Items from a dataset
=== Section Start ===
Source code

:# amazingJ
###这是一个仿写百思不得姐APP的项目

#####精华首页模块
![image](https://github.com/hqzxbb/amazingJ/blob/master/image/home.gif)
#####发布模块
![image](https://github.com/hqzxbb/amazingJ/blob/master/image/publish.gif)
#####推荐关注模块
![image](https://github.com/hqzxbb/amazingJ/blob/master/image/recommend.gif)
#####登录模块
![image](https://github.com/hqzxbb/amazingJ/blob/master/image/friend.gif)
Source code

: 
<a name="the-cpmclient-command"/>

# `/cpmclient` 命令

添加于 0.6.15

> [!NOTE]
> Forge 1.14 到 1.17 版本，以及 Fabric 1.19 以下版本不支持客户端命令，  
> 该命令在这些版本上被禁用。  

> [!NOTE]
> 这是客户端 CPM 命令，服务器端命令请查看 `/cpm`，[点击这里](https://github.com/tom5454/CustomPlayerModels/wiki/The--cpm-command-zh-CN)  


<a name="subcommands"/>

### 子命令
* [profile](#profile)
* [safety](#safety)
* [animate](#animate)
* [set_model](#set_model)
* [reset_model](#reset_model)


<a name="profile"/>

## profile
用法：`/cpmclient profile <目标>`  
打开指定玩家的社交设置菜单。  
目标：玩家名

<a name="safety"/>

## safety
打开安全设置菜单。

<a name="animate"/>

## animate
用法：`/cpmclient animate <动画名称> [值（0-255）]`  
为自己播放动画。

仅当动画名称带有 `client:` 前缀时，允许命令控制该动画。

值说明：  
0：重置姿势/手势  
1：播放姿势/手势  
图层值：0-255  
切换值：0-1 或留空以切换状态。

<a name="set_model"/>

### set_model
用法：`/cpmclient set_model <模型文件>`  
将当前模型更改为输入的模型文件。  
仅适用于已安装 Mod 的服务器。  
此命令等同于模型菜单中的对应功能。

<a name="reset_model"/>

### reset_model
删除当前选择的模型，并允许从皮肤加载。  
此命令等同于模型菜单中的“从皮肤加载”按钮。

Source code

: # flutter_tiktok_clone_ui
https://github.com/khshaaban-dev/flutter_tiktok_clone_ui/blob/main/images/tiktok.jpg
=== Section End ===
PROBLEM TO SOLVE
With the line containing "### set_model" as the first and the last line above as the final one, copy those lines exactly and no others.

WRITTEN RESPONSE
### set_model
用法：`/cpmclient set_model <模型文件>`  
将当前模型更改为输入的模型文件。  
仅适用于已安装 Mod 的服务器。  
此命令等同于模型菜单中的对应功能。

<a name="reset_model"/>

### reset_model
删除当前选择的模型，并允许从皮肤加载。  
此命令等同于模型菜单中的“从皮肤加载”按钮。

Source code

: # flutter_tiktok_clone_ui
https://github.com/khshaaban-dev/flutter_tiktok_clone_ui/blob/main/images/tiktok.jpg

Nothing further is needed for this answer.